Cover of the first edition, published by Phantasia Press. Art by Paul Lehr.

Oath of Fealty is a 1981 novel by American writers Larry Niven and Jerry Pournelle, published originally by Phantasia Press, then by Timescape Books, with numerous reprints. Set in the near future, it involves an arcology, a large inhabited structure, called Todos Santos, which rises above a crime-ridden Los Angeles, California, but has little beyond casual contact with the city. The novel popularized the phrase "think of it as evolution in action", which occurs elsewhere in Niven's books. The novel anticipated the building of the Los Angeles subway. It was included in David Pringle's book Science Fiction: The 100 Best Novels.

Plot summary[edit]

In the near future, a race riot results in the destruction of an area just outside Los Angeles. The city sells the construction rights to a private company, who then construct an arcology, named Todos Santos, to which control of the area and legal jurisdiction was ceded. The higher standard of living enjoyed by Todos Santos residents causes resentment among Angelenos. The arcology dwellers have evolved a different culture, sacrificing privacy – there are cameras (not routinely monitored) even in the private apartments – in exchange for security. The residents are fiercely loyal to the arcology and its management, and the loyalty runs both ways. During the course of the novel, Todos Santos is compared to a feudal society, with loyalty and obligations running both ways, hence the title of the novel. The systems at the arcology are run by MILLIE, an advanced computer system, and some high-level executives have direct links to MILLIE via bio-electronic implants in their brains.[1] Other workers in the arcology work by telepresence, including one woman who remotely operates construction equipment on a lunar base.

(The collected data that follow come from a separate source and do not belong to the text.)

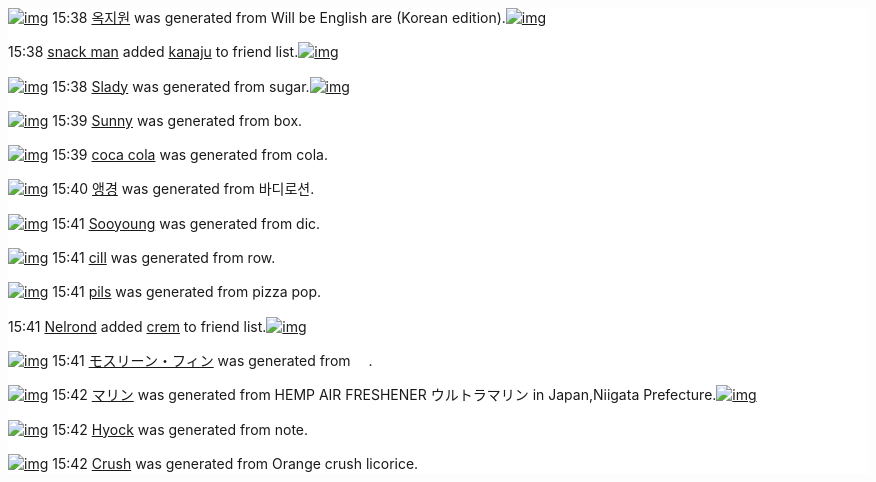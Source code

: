 [![img](http://www.deviantsart.com/13f8v84.png)](http://www.barcodekanojo.com/kanojo/3005264/%EC%98%A5%EC%A7%80%EC%9B%90) 15:38 [옥지원](http://www.barcodekanojo.com/kanojo/3005264/%EC%98%A5%EC%A7%80%EC%9B%90) was generated from Will be English are (Korean edition).[![img](http://www.deviantsart.com/33ah73g.jpeg)](http://www.barcodekanojo.com/product_images/barcode/5692315/1402727908/Will%20be%20English%20are%20%28Korean%20edition%29.jpg) 

15:38 [snack man](http://www.barcodekanojo.com/user/469578/snack%20man) added [kanaju](http://www.barcodekanojo.com/kanojo/2383968/kanaju) to friend list.[![img](http://www.deviantsart.com/1745m4t.png)](http://www.barcodekanojo.com/kanojo/2383968/kanaju) 

[![img](http://www.deviantsart.com/64kcf4.png)](http://www.barcodekanojo.com/kanojo/3005265/Slady) 15:38 [Slady](http://www.barcodekanojo.com/kanojo/3005265/Slady) was generated from sugar.[![img](http://www.deviantsart.com/2cnlq8j.jpeg)](http://www.barcodekanojo.com/product_images/barcode/5692317/1402727920/sugar.jpg) 

[![img](http://www.deviantsart.com/2cavc3e.png)](http://www.barcodekanojo.com/kanojo/3005266/Sunny) 15:39 [Sunny](http://www.barcodekanojo.com/kanojo/3005266/Sunny) was generated from box.

[![img](http://www.deviantsart.com/386ro06.png)](http://www.barcodekanojo.com/kanojo/3005267/coca%20cola) 15:39 [coca cola](http://www.barcodekanojo.com/kanojo/3005267/coca%20cola) was generated from cola.

[![img](http://www.deviantsart.com/d16oph.png)](http://www.barcodekanojo.com/kanojo/3005268/%EC%95%B5%EA%B2%BD) 15:40 [앵경](http://www.barcodekanojo.com/kanojo/3005268/%EC%95%B5%EA%B2%BD) was generated from 바디로션.

[![img](http://www.deviantsart.com/2bemkgr.png)](http://www.barcodekanojo.com/kanojo/3005270/Sooyoung) 15:41 [Sooyoung](http://www.barcodekanojo.com/kanojo/3005270/Sooyoung) was generated from dic.

[![img](http://www.deviantsart.com/vs9bpf.png)](http://www.barcodekanojo.com/kanojo/3005269/cill) 15:41 [cill](http://www.barcodekanojo.com/kanojo/3005269/cill) was generated from row.

[![img](http://www.deviantsart.com/1mtbvrl.png)](http://www.barcodekanojo.com/kanojo/3005271/pils) 15:41 [pils](http://www.barcodekanojo.com/kanojo/3005271/pils) was generated from pizza pop.

15:41 [Nelrond](http://www.barcodekanojo.com/user/456335/Nelrond) added [crem](http://www.barcodekanojo.com/kanojo/2798054/crem) to friend list.[![img](http://www.deviantsart.com/3kp14jp.png)](http://www.barcodekanojo.com/kanojo/2798054/crem) 

[![img](http://www.deviantsart.com/3ttq9fl.png)](http://www.barcodekanojo.com/kanojo/3005272/%E3%83%A2%E3%82%B9%E3%83%AA%E3%83%BC%E3%83%B3%E3%83%BB%E3%83%95%E3%82%A3%E3%83%B3) 15:41 [モスリーン・フィン](http://www.barcodekanojo.com/kanojo/3005272/%E3%83%A2%E3%82%B9%E3%83%AA%E3%83%BC%E3%83%B3%E3%83%BB%E3%83%95%E3%82%A3%E3%83%B3) was generated from 　.

[![img](http://www.deviantsart.com/2mta9ae.png)](http://www.barcodekanojo.com/kanojo/3005273/%E3%83%9E%E3%83%AA%E3%83%B3) 15:42 [マリン](http://www.barcodekanojo.com/kanojo/3005273/%E3%83%9E%E3%83%AA%E3%83%B3) was generated from HEMP AIR FRESHENER ウルトラマリン in Japan,Niigata Prefecture.[![img](http://www.deviantsart.com/2rqe6vm.jpeg)](http://www.barcodekanojo.com/product_images/barcode/5692326/1402728089/HEMP%20AIR%20FRESHENER%20%E3%82%A6%E3%83%AB%E3%83%88%E3%83%A9%E3%83%9E%E3%83%AA%E3%83%B3.jpg) 

[![img](http://www.deviantsart.com/3gnu2os.png)](http://www.barcodekanojo.com/kanojo/3005274/Hyock) 15:42 [Hyock](http://www.barcodekanojo.com/kanojo/3005274/Hyock) was generated from note.

[![img](http://www.deviantsart.com/jrtg8j.png)](http://www.barcodekanojo.com/kanojo/3005275/Crush) 15:42 [Crush](http://www.barcodekanojo.com/kanojo/3005275/Crush) was generated from Orange crush licorice.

Todos Santos causes resentment among Angelenos, but has improved their lives as well. The company that owns the arcology tows icebergs in, solving the water shortage for all Southern Californians. Todos Santos has dug a Los Angeles subway using a digging machine, which uses an oxyhydrogen torch. Todos Santos is at the hub of the subway system, and contains a huge mall, which Angelenos may visit. This easy access causes Los Angeles' city officials to complain about the shopping dollars and tax revenues going outside the city limits.

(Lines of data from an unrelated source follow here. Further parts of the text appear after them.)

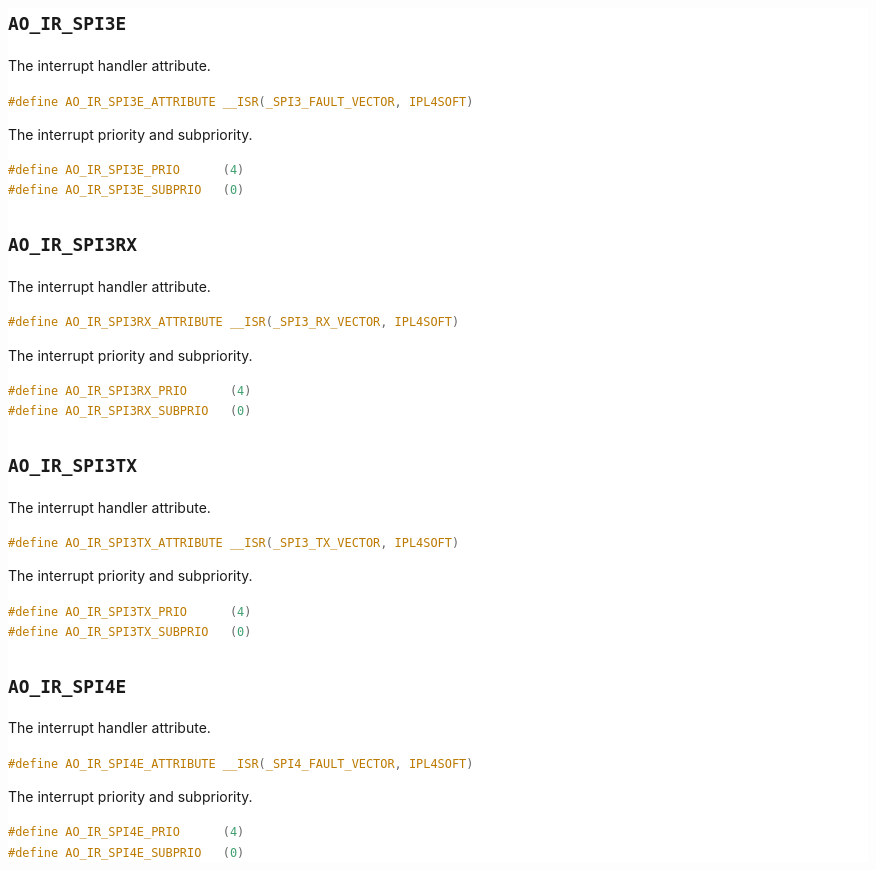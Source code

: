 ## `AO_IR_SPI3E`

The interrupt handler attribute.

```c
#define AO_IR_SPI3E_ATTRIBUTE __ISR(_SPI3_FAULT_VECTOR, IPL4SOFT)
```

The interrupt priority and subpriority.

```c
#define AO_IR_SPI3E_PRIO      (4)
#define AO_IR_SPI3E_SUBPRIO   (0)
```

## `AO_IR_SPI3RX`

The interrupt handler attribute.

```c
#define AO_IR_SPI3RX_ATTRIBUTE __ISR(_SPI3_RX_VECTOR, IPL4SOFT)
```

The interrupt priority and subpriority.

```c
#define AO_IR_SPI3RX_PRIO      (4)
#define AO_IR_SPI3RX_SUBPRIO   (0)
```

## `AO_IR_SPI3TX`

The interrupt handler attribute.

```c
#define AO_IR_SPI3TX_ATTRIBUTE __ISR(_SPI3_TX_VECTOR, IPL4SOFT)
```

The interrupt priority and subpriority.

```c
#define AO_IR_SPI3TX_PRIO      (4)
#define AO_IR_SPI3TX_SUBPRIO   (0)
```

## `AO_IR_SPI4E`

The interrupt handler attribute.

```c
#define AO_IR_SPI4E_ATTRIBUTE __ISR(_SPI4_FAULT_VECTOR, IPL4SOFT)
```

The interrupt priority and subpriority.

```c
#define AO_IR_SPI4E_PRIO      (4)
#define AO_IR_SPI4E_SUBPRIO   (0)
```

As the story opens, three young Angelenos sneak into the maintenance areas of Todos Santos. When they are detected by Todos Santos' security systems and personnel, they give every appearance of being terrorists, including spoofing the correct electronic access codes. When non-lethal means of stopping the three fail, Deputy Manager Preston Sanders orders lethal gas released rather than risk the disastrous consequences of a bomb going off. Two of the intruders are killed. They turn out to be youths, with high tech equipment and boxes with such labels as "bomb", but without the actual means of harming the arcology. It soon turns out that they were duped by the "Friends of Man and the Earth" (FROMATE), anti-technology zealots who want to see Todos Santos destroyed or abandoned, as a means of forcing the arcology to turn off its lethal defenses for a later real attack.

The deaths of the two youths cause political problems. Sanders is charged with murder. While arcology manager Art Bonner is quite prepared to defy the city authorities, Sanders turns himself in. The arcology is forced to turn off its lethal defenses as the FROMATEs planned. When that happens, they soon face a full-fledged attack by the FROMATEs, which they deter by non-lethal means, until the intruders prove they have deadly weapons, at which point Todos Santos security responds in kind, shooting and killing most of the intruders. While city authorities are still reacting to this, the arcology launches a jailbreak, the idea of chief engineer (and resident genius) Tony Rand. They tunnel under the jail using the tunneling machine that the "Saints" used to build the L.A. subway, release sleep gas into the jail, and free Sanders.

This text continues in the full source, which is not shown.